■ **What needs to be done**: In the listing that follows, retype every line from the first through the one containing "oryginalnego algorytmu numerycznego". Pictures are to be left out.

■ **Data extracts**:

++++++++++++++++++++

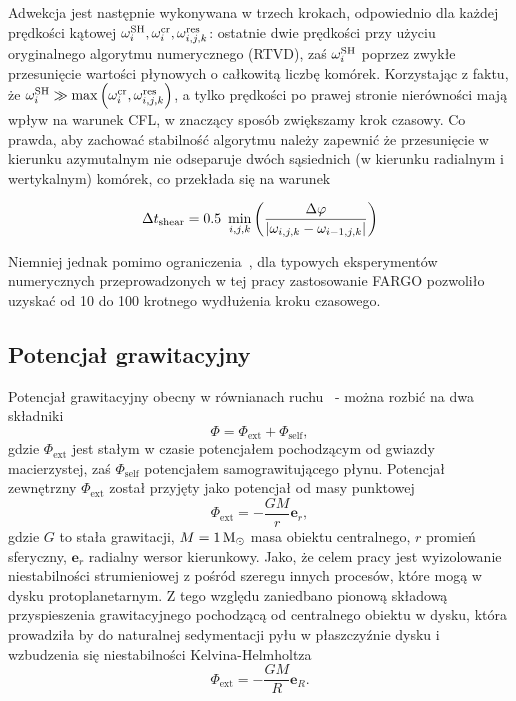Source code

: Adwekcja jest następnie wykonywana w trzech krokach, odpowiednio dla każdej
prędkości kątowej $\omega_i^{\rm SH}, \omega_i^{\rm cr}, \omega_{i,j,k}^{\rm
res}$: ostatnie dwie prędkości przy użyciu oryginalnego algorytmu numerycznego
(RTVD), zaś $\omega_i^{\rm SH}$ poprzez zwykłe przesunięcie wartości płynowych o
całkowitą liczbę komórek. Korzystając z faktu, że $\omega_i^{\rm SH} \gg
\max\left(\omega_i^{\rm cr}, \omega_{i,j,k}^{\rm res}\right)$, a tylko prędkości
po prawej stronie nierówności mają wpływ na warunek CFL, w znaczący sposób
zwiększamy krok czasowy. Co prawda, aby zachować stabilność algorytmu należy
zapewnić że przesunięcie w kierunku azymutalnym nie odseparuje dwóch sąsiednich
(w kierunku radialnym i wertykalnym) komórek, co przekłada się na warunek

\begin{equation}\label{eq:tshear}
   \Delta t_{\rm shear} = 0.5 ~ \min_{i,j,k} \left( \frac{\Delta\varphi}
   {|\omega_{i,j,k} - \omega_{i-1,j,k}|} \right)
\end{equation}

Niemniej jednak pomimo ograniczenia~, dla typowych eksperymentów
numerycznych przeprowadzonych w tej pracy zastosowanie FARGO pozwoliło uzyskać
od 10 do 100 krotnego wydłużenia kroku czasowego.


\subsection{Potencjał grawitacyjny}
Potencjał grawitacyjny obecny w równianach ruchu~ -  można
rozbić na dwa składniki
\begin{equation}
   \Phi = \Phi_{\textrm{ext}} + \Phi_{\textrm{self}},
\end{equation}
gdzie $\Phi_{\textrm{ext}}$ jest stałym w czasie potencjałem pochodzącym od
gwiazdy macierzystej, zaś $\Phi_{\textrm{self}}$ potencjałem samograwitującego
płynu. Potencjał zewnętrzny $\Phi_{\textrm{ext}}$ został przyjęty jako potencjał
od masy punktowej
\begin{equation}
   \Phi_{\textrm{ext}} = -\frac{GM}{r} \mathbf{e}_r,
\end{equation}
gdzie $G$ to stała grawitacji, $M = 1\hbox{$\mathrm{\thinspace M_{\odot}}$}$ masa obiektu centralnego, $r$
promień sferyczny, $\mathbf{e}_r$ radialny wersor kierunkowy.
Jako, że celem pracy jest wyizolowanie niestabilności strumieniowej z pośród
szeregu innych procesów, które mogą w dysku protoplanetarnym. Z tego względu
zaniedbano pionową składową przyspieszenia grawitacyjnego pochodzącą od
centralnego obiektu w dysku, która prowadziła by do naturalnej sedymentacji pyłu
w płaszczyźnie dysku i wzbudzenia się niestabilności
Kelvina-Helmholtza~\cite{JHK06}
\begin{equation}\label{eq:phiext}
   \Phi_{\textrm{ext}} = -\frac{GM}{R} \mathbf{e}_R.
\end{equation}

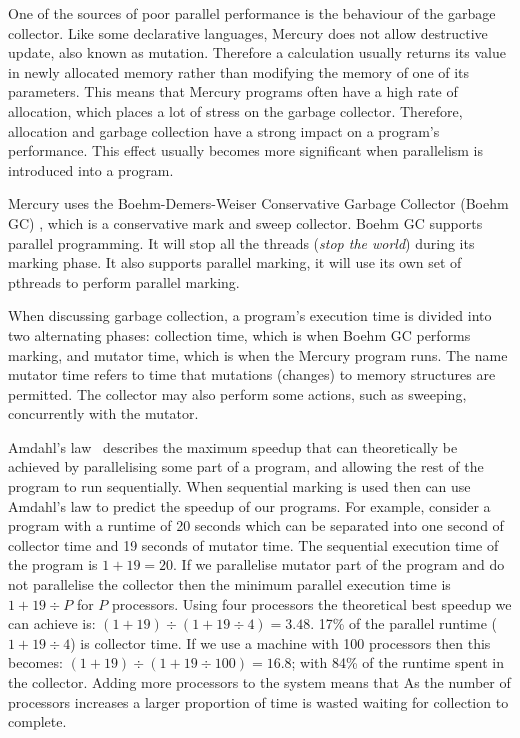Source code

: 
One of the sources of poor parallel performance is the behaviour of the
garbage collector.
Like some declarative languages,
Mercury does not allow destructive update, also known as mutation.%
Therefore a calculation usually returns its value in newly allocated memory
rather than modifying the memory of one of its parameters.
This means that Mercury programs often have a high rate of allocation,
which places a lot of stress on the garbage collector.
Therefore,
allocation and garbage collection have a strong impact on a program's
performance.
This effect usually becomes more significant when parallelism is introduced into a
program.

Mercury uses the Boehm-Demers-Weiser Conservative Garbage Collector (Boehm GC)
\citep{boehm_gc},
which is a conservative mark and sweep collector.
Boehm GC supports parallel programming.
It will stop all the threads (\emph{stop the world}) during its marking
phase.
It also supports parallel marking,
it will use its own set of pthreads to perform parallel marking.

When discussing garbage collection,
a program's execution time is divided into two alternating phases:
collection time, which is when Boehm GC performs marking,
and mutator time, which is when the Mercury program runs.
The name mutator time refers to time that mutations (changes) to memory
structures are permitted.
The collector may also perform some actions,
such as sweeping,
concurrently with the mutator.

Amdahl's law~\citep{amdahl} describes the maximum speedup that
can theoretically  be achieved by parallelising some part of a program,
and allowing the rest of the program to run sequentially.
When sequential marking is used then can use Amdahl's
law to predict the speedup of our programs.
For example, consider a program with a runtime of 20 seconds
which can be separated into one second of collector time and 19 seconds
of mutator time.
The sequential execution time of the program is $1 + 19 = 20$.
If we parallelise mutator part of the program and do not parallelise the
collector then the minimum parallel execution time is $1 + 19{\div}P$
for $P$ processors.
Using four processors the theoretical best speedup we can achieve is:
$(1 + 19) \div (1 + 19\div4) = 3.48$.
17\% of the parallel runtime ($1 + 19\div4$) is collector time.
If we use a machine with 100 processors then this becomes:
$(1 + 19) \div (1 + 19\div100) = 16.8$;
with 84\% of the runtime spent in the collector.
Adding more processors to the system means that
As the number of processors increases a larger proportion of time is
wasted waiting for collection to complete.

++++++++++++++++++++

■ **Result**:
Source code

: Adwekcja jest następnie wykonywana w trzech krokach, odpowiednio dla każdej
prędkości kątowej $\omega_i^{\rm SH}, \omega_i^{\rm cr}, \omega_{i,j,k}^{\rm
res}$: ostatnie dwie prędkości przy użyciu oryginalnego algorytmu numerycznego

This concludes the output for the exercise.